--- What you should do ---
State how many lines in the entries below hold the word "frequent", with nothing besides the number.

--- Dataset excerpts ---

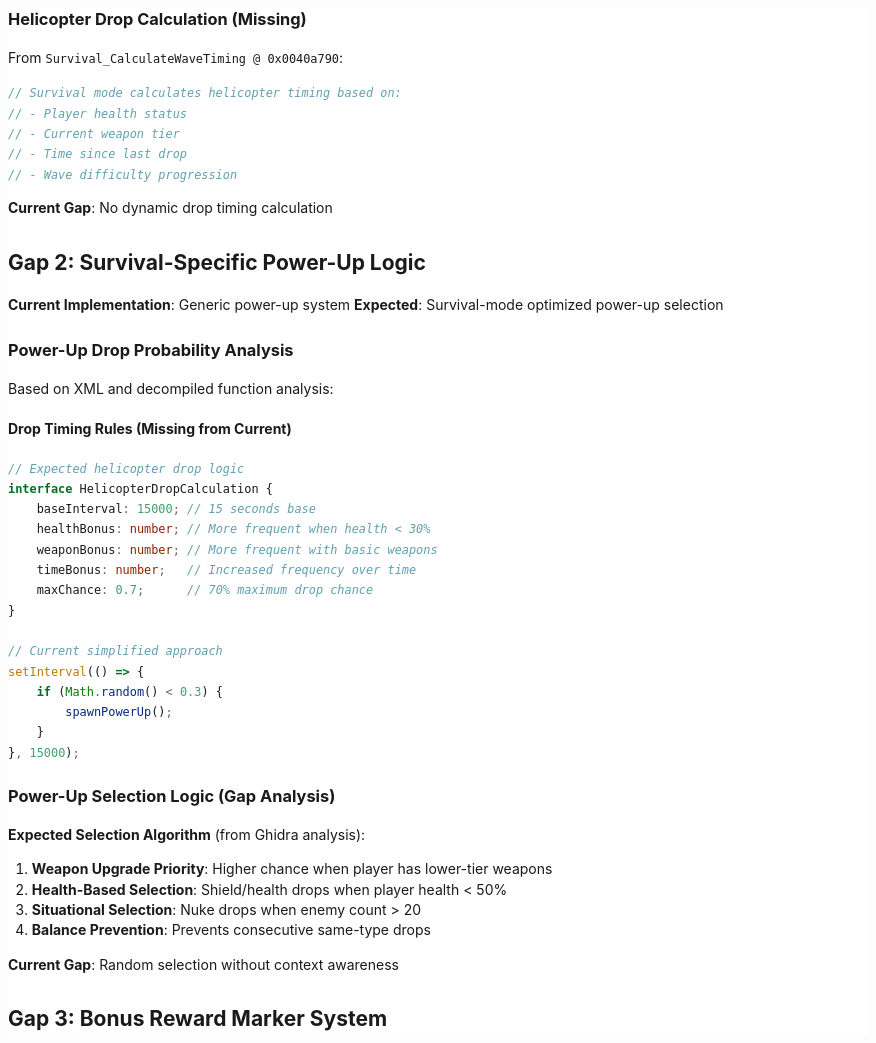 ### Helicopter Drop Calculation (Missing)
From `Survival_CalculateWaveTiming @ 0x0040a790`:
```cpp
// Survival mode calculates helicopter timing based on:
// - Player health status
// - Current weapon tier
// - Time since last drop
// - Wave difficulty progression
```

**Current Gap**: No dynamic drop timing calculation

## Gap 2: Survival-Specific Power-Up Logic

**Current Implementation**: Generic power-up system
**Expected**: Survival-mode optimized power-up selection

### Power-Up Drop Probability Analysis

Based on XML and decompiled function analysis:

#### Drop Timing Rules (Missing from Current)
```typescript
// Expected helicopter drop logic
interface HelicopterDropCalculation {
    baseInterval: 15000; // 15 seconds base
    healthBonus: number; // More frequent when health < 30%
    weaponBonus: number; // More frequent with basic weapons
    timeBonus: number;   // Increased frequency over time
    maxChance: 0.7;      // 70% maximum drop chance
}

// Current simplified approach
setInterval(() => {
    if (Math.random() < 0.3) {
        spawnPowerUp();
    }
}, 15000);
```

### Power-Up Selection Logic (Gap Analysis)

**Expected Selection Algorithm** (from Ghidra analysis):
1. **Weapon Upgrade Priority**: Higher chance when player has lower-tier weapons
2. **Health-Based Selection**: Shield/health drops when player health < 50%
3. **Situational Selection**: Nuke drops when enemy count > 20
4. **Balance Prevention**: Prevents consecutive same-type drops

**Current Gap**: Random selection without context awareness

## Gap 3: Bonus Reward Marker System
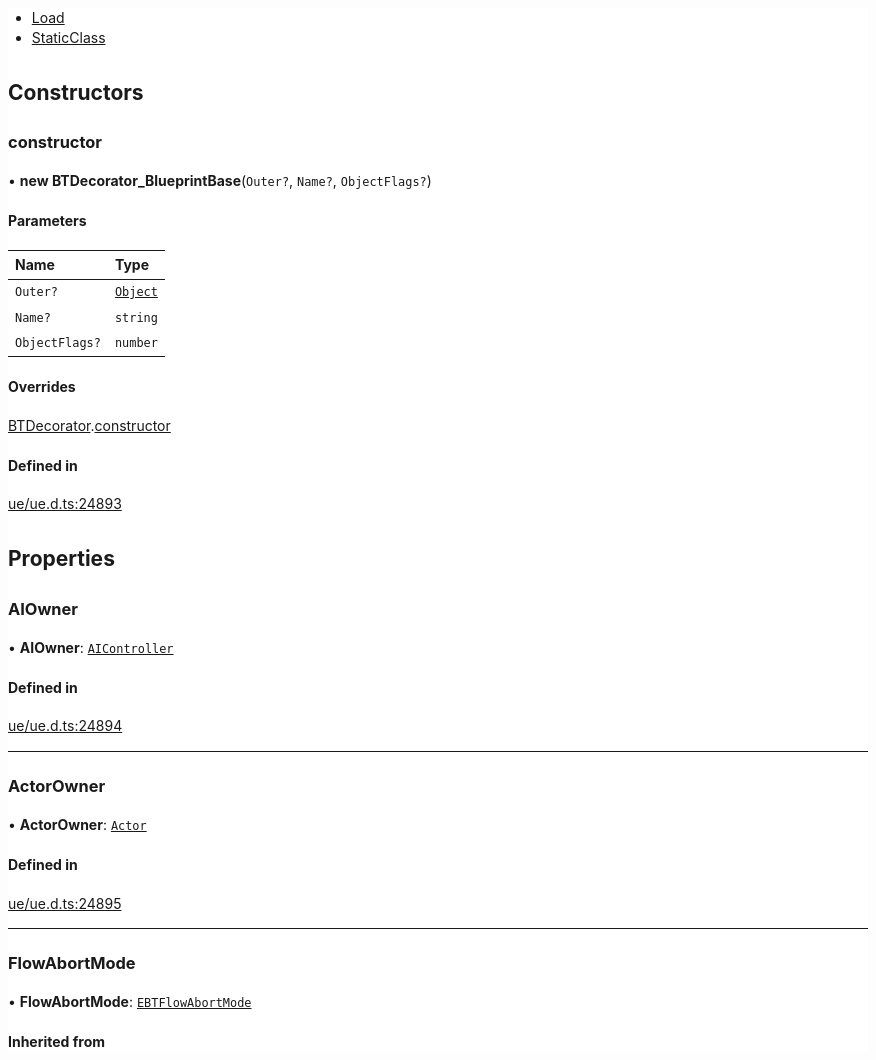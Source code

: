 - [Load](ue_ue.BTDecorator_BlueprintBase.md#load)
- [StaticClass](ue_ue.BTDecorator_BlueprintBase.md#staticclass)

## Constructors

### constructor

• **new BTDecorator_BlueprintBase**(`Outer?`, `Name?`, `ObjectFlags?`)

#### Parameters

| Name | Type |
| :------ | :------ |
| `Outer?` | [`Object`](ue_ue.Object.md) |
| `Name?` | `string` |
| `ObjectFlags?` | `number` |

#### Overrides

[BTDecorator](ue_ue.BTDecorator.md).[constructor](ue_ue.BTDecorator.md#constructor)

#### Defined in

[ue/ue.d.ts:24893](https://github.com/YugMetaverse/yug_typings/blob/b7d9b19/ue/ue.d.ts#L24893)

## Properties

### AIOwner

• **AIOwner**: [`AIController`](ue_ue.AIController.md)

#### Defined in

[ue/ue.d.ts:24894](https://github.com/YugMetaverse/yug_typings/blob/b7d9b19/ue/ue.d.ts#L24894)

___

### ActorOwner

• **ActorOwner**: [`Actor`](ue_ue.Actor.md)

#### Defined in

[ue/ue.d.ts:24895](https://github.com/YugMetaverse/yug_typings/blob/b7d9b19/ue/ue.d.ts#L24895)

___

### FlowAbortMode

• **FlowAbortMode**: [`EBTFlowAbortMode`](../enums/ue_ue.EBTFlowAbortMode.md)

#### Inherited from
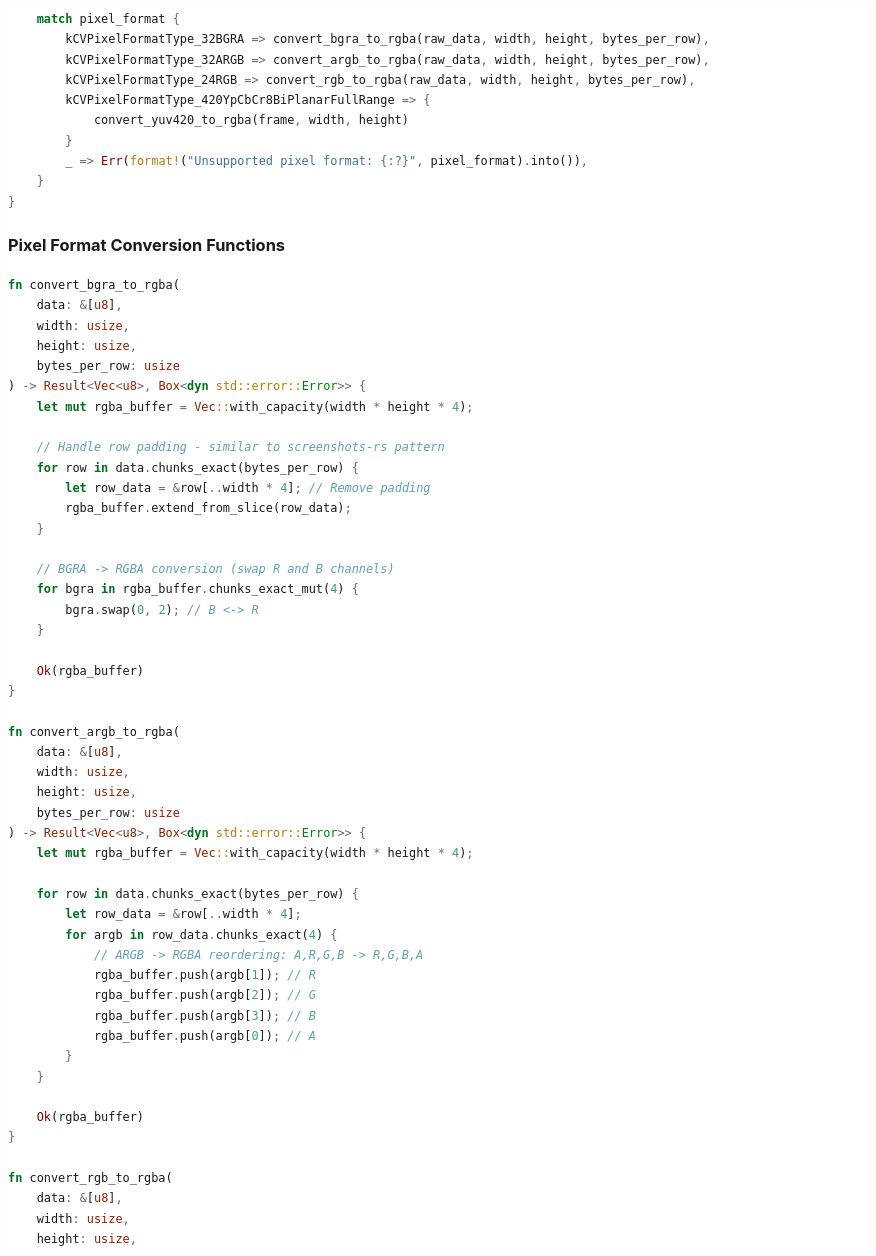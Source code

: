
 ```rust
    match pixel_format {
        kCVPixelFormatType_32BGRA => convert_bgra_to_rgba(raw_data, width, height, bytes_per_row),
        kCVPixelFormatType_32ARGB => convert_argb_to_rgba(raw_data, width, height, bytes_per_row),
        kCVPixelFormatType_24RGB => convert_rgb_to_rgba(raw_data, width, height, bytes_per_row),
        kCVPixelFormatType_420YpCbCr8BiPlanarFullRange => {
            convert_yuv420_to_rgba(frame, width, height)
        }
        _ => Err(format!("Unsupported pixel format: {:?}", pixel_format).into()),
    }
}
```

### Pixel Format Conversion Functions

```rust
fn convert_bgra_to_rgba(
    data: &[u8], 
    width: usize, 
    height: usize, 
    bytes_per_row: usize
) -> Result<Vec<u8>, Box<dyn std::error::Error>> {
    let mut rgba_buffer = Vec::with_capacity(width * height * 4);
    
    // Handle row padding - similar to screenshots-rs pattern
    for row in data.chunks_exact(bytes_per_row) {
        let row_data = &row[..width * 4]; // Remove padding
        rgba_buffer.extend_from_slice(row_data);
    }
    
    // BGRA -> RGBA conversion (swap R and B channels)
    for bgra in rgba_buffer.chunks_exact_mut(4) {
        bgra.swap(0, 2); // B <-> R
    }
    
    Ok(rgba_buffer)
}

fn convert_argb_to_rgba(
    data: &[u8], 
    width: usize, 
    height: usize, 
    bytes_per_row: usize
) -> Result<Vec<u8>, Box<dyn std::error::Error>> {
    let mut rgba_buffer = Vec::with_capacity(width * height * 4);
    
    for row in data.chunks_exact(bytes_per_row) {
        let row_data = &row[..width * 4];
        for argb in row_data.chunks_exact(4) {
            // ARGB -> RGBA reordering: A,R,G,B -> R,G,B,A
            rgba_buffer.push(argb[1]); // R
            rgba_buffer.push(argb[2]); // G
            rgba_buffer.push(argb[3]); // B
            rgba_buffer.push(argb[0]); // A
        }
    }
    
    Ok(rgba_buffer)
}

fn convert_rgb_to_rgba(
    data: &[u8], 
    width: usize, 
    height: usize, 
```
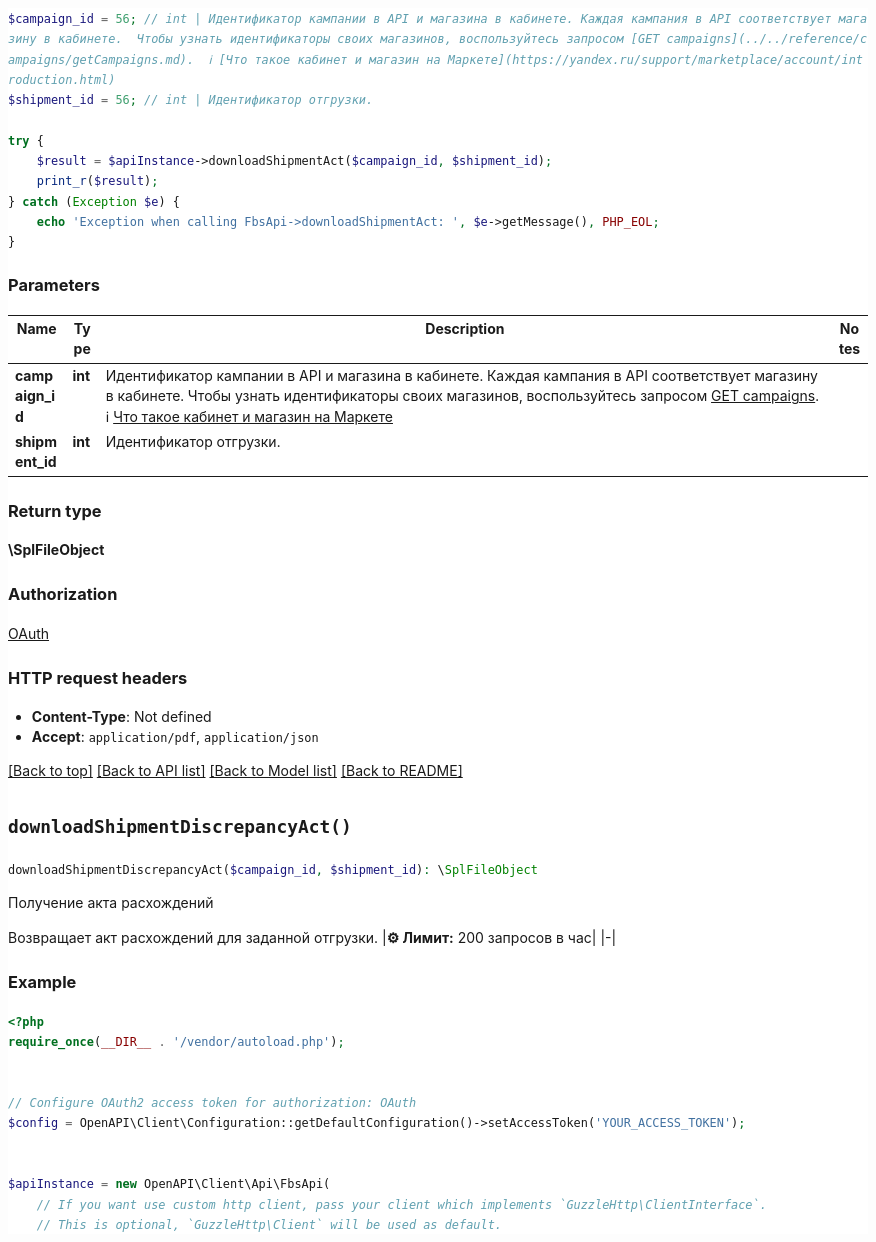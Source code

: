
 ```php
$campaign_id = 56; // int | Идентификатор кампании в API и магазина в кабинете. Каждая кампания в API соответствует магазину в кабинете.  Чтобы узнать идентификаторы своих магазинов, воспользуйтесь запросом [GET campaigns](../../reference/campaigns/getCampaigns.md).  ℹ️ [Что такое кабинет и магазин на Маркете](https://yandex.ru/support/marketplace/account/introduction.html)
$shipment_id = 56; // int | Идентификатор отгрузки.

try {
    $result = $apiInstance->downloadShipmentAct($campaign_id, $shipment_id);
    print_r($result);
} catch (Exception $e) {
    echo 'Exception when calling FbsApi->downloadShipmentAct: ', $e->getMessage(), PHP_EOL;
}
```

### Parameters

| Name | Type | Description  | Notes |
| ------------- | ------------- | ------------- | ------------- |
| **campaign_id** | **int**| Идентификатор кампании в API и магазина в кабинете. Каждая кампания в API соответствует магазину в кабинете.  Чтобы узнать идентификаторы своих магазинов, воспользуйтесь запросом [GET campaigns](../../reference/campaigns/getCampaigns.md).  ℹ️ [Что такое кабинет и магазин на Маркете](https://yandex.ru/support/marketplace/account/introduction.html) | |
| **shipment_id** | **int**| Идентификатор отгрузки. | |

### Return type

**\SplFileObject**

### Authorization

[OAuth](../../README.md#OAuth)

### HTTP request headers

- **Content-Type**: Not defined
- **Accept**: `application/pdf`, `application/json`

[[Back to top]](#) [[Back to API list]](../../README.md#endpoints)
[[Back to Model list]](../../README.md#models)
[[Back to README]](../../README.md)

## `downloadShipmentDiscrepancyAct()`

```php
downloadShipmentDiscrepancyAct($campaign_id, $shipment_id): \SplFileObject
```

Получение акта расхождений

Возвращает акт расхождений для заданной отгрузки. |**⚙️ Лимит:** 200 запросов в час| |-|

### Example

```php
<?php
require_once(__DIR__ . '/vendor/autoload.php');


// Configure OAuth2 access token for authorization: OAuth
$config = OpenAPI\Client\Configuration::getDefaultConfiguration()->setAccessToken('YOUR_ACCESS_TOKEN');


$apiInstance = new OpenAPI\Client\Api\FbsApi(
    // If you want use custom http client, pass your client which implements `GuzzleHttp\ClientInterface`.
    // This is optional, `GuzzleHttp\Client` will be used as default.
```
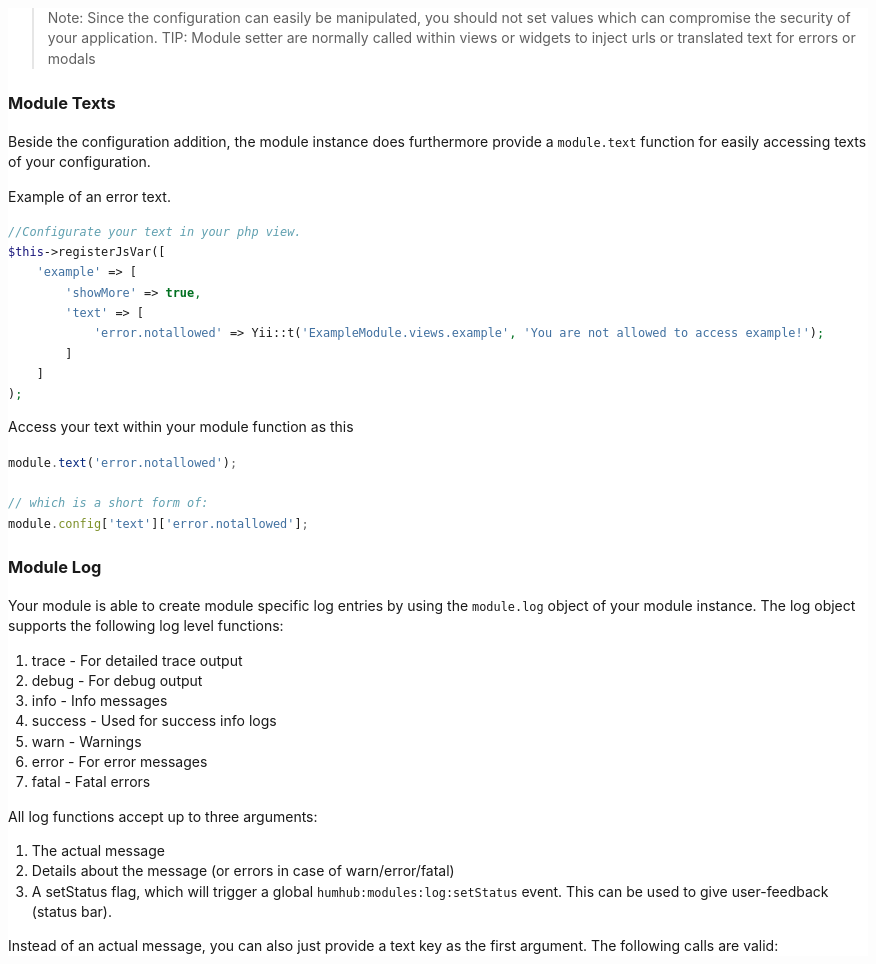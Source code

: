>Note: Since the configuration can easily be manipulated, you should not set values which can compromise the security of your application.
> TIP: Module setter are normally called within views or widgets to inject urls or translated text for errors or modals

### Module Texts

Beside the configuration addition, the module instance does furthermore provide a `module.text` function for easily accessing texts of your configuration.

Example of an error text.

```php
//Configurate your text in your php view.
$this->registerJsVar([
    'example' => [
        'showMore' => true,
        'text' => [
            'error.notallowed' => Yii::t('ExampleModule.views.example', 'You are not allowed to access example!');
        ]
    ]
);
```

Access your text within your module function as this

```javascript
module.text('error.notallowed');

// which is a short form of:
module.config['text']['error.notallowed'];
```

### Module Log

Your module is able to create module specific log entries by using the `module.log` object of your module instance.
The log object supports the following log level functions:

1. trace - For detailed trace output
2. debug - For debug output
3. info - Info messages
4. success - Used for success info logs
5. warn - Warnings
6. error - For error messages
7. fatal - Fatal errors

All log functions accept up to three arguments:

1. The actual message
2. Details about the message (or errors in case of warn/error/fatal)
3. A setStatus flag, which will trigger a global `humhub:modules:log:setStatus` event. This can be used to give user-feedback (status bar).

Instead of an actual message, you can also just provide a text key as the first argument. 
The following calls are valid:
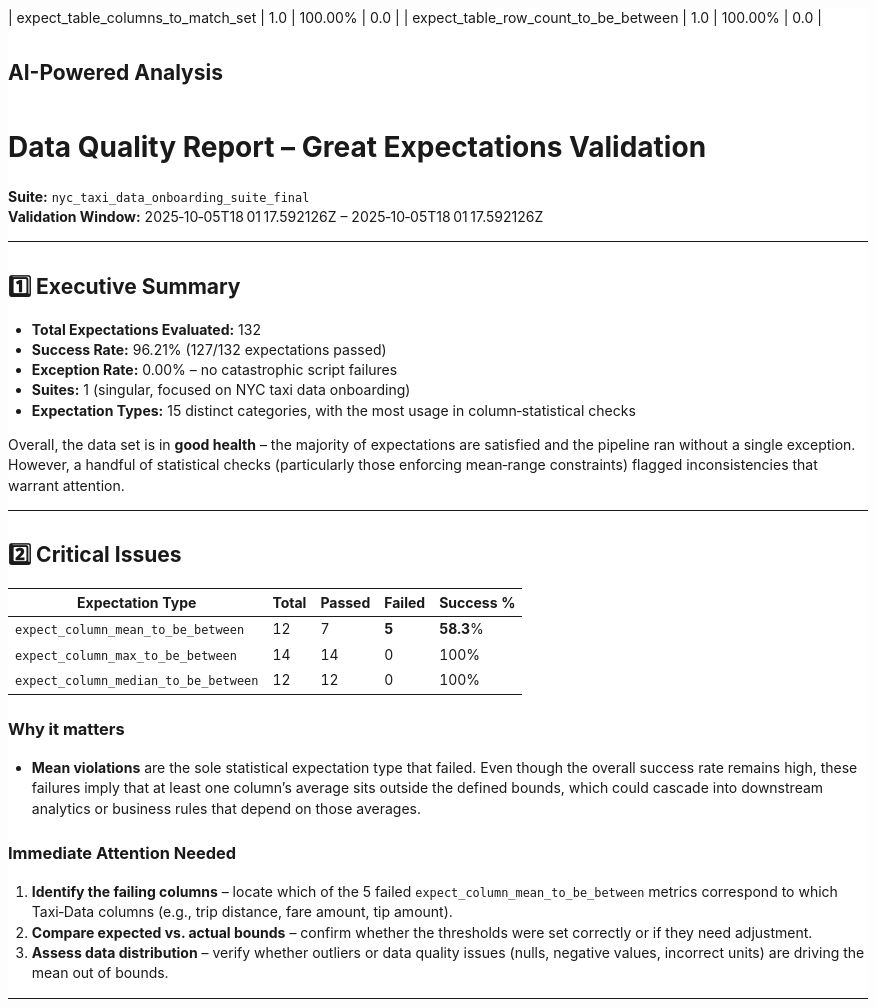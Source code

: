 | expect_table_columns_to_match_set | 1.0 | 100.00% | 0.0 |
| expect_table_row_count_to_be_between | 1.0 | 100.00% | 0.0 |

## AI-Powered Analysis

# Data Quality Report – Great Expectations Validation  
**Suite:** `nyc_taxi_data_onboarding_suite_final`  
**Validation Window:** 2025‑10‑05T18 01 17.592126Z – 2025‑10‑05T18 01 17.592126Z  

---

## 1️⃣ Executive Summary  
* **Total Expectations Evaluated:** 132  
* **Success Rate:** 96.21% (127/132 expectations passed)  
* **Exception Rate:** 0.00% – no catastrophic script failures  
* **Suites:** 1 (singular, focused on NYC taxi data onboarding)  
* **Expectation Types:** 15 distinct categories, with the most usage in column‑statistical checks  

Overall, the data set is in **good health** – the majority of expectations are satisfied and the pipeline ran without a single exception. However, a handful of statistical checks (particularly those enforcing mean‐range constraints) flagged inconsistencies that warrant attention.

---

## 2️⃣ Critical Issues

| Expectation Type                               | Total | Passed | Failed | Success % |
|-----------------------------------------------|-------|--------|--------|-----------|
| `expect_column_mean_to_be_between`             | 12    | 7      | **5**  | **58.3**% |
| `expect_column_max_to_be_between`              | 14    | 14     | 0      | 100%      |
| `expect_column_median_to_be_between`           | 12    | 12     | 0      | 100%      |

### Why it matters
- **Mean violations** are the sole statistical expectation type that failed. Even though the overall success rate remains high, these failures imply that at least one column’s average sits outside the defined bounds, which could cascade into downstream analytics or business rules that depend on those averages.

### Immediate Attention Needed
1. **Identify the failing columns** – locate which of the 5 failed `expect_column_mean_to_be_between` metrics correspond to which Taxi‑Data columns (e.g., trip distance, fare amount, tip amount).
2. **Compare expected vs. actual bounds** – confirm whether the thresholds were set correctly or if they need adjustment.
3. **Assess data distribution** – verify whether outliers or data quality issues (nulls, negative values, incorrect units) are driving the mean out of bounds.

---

--- Task answer ---
2